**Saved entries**
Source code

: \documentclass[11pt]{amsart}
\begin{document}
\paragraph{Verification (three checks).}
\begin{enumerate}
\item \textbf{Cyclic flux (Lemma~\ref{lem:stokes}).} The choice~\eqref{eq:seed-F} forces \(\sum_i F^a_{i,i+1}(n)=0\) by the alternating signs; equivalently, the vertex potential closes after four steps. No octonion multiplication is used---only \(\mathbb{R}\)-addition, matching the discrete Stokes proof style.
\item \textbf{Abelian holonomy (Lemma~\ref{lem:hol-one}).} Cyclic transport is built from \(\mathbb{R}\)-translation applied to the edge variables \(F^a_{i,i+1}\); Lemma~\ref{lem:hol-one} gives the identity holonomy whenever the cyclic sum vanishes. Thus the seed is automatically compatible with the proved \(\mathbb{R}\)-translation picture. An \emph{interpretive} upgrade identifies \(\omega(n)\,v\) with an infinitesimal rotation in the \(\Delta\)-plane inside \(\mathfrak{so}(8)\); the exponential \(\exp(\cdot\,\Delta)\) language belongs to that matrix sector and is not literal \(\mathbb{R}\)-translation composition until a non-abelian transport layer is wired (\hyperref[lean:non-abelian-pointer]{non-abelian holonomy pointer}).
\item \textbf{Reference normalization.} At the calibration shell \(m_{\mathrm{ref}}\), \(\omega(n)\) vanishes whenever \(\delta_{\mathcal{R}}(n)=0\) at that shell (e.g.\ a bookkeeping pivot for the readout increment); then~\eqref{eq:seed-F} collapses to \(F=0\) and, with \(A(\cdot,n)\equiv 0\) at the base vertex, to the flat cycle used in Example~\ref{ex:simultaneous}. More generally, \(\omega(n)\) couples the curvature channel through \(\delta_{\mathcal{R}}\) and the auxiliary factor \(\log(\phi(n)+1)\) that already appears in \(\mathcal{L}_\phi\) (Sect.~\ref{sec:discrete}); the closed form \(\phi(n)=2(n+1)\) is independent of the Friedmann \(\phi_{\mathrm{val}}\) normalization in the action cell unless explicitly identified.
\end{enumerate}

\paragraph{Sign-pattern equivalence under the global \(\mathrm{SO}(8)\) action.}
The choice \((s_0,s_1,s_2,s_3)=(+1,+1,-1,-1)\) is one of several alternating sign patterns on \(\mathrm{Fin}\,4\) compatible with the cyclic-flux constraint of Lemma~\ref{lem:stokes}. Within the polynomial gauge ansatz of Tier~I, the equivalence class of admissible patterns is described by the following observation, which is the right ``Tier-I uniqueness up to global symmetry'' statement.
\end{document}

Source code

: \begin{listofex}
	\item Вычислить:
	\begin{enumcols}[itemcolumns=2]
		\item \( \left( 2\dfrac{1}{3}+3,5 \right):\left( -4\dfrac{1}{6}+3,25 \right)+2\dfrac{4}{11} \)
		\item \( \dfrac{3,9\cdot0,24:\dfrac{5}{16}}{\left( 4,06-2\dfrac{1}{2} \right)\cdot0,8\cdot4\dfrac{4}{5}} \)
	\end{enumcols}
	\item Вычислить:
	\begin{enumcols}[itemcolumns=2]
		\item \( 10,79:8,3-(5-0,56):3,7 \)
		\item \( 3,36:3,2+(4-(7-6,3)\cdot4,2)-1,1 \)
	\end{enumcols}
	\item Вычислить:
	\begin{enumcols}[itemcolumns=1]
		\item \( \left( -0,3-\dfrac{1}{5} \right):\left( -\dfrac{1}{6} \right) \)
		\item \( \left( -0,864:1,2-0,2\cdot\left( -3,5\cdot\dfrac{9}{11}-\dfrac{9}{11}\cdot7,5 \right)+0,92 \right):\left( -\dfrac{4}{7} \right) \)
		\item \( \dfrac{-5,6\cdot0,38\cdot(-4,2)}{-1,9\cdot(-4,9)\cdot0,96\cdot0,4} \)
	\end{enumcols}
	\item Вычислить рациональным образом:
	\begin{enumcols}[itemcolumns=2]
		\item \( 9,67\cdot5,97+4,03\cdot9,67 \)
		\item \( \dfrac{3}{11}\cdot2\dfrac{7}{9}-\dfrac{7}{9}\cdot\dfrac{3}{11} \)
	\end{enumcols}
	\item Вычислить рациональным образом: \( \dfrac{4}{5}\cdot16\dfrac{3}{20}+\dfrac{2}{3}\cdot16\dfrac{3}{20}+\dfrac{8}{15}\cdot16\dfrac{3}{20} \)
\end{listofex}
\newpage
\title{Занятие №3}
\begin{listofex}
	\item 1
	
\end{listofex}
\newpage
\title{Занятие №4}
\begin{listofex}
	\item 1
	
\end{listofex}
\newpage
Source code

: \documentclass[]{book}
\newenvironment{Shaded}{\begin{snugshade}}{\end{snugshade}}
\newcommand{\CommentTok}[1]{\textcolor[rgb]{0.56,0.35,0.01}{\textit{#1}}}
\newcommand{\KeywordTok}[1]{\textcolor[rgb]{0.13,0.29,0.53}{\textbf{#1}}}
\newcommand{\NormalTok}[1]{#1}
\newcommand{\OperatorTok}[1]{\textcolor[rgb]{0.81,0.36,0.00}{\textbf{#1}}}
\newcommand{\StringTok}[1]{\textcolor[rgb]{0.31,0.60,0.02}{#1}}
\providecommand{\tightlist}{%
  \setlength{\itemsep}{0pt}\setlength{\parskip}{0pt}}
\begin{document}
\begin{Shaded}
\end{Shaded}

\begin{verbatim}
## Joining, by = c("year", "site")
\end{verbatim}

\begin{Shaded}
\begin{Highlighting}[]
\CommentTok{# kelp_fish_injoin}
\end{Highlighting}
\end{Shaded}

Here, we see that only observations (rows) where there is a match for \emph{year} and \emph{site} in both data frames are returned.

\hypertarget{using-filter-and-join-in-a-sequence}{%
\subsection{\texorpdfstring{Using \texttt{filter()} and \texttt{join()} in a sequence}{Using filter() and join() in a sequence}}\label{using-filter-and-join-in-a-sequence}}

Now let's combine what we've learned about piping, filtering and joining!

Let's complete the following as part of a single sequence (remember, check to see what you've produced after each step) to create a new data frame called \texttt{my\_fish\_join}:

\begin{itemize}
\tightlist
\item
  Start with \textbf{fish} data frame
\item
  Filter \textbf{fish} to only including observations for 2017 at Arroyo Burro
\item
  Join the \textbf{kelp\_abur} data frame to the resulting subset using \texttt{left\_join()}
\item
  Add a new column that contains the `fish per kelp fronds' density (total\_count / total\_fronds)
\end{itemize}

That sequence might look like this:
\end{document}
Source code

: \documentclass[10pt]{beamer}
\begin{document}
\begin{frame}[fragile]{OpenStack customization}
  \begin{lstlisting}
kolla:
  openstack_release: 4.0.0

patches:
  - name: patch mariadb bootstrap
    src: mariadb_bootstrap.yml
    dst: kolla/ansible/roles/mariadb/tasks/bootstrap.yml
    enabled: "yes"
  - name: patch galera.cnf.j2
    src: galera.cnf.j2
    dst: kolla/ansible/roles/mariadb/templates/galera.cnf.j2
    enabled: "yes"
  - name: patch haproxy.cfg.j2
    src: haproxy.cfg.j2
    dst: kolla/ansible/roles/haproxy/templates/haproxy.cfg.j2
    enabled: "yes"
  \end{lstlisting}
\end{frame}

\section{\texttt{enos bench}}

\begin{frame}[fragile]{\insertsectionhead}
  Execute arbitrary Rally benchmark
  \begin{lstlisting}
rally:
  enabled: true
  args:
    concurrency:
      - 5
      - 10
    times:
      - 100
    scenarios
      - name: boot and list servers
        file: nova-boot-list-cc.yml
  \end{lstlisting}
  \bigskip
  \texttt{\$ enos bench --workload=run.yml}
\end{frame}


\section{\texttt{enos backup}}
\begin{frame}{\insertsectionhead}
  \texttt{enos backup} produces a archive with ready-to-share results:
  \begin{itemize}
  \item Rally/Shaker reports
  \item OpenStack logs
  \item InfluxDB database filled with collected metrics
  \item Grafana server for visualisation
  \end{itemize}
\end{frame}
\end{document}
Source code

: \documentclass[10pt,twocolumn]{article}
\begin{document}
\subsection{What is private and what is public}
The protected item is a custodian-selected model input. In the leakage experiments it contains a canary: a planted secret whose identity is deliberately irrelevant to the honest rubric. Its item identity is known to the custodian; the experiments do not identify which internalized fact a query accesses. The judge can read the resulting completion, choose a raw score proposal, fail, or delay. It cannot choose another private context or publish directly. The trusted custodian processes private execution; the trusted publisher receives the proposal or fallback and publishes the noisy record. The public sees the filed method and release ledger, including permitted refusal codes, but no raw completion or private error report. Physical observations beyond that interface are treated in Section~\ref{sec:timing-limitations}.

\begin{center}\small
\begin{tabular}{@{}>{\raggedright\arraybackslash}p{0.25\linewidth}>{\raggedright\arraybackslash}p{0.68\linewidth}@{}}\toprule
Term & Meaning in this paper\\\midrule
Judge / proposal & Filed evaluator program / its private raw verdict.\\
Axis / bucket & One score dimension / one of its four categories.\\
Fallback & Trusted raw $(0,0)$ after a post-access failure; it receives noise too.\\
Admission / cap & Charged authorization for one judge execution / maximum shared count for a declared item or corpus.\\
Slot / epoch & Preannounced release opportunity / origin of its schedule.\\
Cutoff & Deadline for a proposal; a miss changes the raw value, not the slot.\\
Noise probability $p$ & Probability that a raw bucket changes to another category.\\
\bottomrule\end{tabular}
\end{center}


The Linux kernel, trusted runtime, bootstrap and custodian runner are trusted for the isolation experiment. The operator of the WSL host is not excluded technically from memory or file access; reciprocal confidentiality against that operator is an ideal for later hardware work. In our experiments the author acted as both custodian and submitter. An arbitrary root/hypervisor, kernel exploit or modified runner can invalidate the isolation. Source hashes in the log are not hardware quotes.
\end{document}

**WORK INSTRUCTION**
Report how many lines above hold the string "tightlist", giving nothing but the number.

**WRITTEN ANSWER**
2